I remember reading about that at the time but couldn't find a reliable source to back that claim. Fascists and anti-vaxxers love to scapegoat Gates along with George Soros (and jews in general) so I kind of dismissed it as far-right misinfo. Sucks if actually true, though.
When people say "climbing the corporate ladder" the only image that comes to mind is a ladder shape made of coworkers and whoever is capable of stepping on more heads is declared the winner
If they were genuinely good people they wouldn't be in the 1%.
Being 1% is not just rich, not just disgustingly rich, you needed to have exploited BILLIONS of people for DECADES and had no moral qualms about it. If you did, you would have stopped long before you reached that high.

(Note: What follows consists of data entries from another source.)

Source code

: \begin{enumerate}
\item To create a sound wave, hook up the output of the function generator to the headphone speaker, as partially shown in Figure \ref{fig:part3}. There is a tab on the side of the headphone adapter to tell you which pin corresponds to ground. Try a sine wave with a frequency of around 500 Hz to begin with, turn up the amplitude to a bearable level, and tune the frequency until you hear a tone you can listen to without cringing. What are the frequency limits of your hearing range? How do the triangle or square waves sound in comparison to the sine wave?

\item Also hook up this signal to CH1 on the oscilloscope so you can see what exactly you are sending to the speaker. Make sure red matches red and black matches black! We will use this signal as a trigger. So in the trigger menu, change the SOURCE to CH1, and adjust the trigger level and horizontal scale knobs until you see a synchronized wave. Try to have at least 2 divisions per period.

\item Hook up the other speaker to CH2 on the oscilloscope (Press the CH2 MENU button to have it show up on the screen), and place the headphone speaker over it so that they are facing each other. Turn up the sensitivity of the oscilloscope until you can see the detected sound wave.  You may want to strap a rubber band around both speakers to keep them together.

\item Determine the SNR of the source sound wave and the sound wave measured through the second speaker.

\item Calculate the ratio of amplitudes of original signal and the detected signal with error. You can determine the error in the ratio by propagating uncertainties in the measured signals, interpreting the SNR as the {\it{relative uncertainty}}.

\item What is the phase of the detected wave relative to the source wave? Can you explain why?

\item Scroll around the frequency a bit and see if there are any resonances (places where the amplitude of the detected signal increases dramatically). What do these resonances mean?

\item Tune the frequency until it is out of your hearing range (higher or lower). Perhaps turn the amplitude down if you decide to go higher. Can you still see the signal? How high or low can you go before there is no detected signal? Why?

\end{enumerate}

It's like asking if any 1st degree murderers did it by accident.
Seems like everyone is getting the 1% confused with billionaires. The average 1%er is something like a doctor or a plumber that owns his own business, not the assholes floating around on superyachts.
That doesn’t sound like the 1%. There are 3.6 million 1%ers in the US alone, by definition. Being in the 1% might you very comfortable but it won’t necessarily make you an evil overlord. For that I suspect you need to be in the 0.001% (meaning there’s 3600ish in the US, a more manageable group of absolute bastard. There aren’t 3.6 million disgustingly rich people in the US.
it's not a moral problem per se. it doesn't matter if members of the so called 1% are personally good or bad. if they reached those positions then they are performing roles that are prejudicial for the society.
politics is less about people's morality or intentions. it's about what they effectively do.
Scott Galloway has consistently advocated for younger generations and criticized the accumulation of wealth in the boomer generation and 1%. Check out his TED talk
https://youtu.be/qEJ4hkpQW8E
If you have enough money to be in the 1% and choose to keep it to remain in the 1% instead of using it to right the many many wrongs in the world, you can't be a good person.
Just having that much money, and not using it is a moral failing.
There are no good 1%ers. Doing philanthropy with your excessive fortune isn't worthy of applause, it's simply the easiest way to give. And more often than not they still do not. Using your influence (acquired through fortune) is hollow as hell too like why should we listen to you? Because you're loaded?? Nah but thanks for the dono.
There are good rich people but they are rich in other resources, usually immaterial.